UVA light can also affect the DNA inside skin cells. It does this in a less direct way than stronger UV light, and can reach deeper into the skin. However, the light from blacklights is usually too weak to cause serious damage.
UVA light can also affect the eyes, both quickly and over a long time.
Uses
Ultraviolet radiation is invisible to our eyes, but when certain materials are lit up with it, they glow in different colors. This glowing is called fluorescence, and blacklights are needed to see it because other ultraviolet lamps give off too much visible light.

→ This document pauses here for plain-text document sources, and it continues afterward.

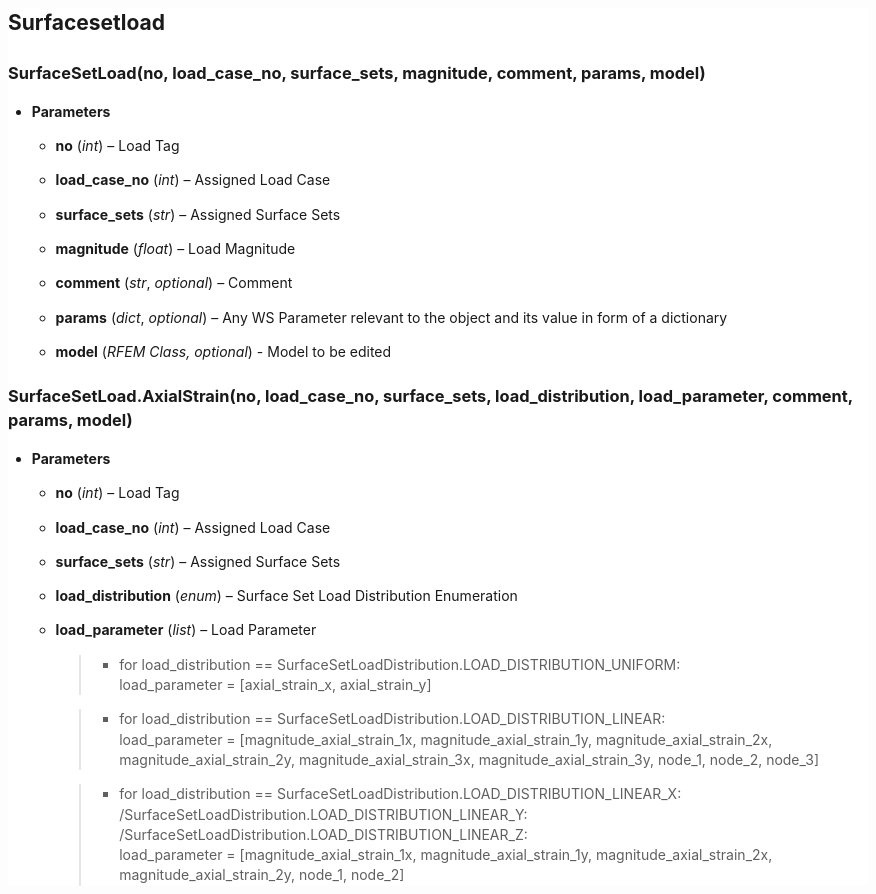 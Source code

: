 

## Surfacesetload


### SurfaceSetLoad(no, load_case_no, surface_sets, magnitude, comment, params, model)

* **Parameters**

    
    * **no** (*int*) – Load Tag


    * **load_case_no** (*int*) – Assigned Load Case


    * **surface_sets** (*str*) – Assigned Surface Sets


    * **magnitude** (*float*) – Load Magnitude


    * **comment** (*str*, *optional*) – Comment


    * **params** (*dict*, *optional*) – Any WS Parameter relevant to the object and its value in form of a dictionary


    * **model** (*RFEM Class, optional*) - Model to be edited



### SurfaceSetLoad.AxialStrain(no, load_case_no, surface_sets, load_distribution, load_parameter, comment, params, model)

* **Parameters**

    
    * **no** (*int*) – Load Tag


    * **load_case_no** (*int*) – Assigned Load Case


    * **surface_sets** (*str*) – Assigned Surface Sets


    * **load_distribution** (*enum*) – Surface Set Load Distribution Enumeration


    * **load_parameter** (*list*) – Load Parameter

        > * for load_distribution == SurfaceSetLoadDistribution.LOAD_DISTRIBUTION_UNIFORM:  
        load_parameter = [axial_strain_x, axial_strain_y]

        > * for load_distribution == SurfaceSetLoadDistribution.LOAD_DISTRIBUTION_LINEAR:   
        load_parameter = [magnitude_axial_strain_1x, magnitude_axial_strain_1y, magnitude_axial_strain_2x, magnitude_axial_strain_2y, magnitude_axial_strain_3x, magnitude_axial_strain_3y, node_1, node_2, node_3]

        > * for load_distribution == SurfaceSetLoadDistribution.LOAD_DISTRIBUTION_LINEAR_X: /SurfaceSetLoadDistribution.LOAD_DISTRIBUTION_LINEAR_Y: /SurfaceSetLoadDistribution.LOAD_DISTRIBUTION_LINEAR_Z:     
        load_parameter = [magnitude_axial_strain_1x, magnitude_axial_strain_1y, magnitude_axial_strain_2x, magnitude_axial_strain_2y, node_1, node_2]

Blacklights have many uses. In hospitals, doctors use a special lamp called a Wood's lamp to check for skin problems. They shine ultraviolet light on the skin and watch for glowing that can show signs of disease.
Blacklights are also used to find security marks on things like money and passports. These marks glow under a blacklight, helping to prove that items are real. They can also be used to find hidden messages or marks.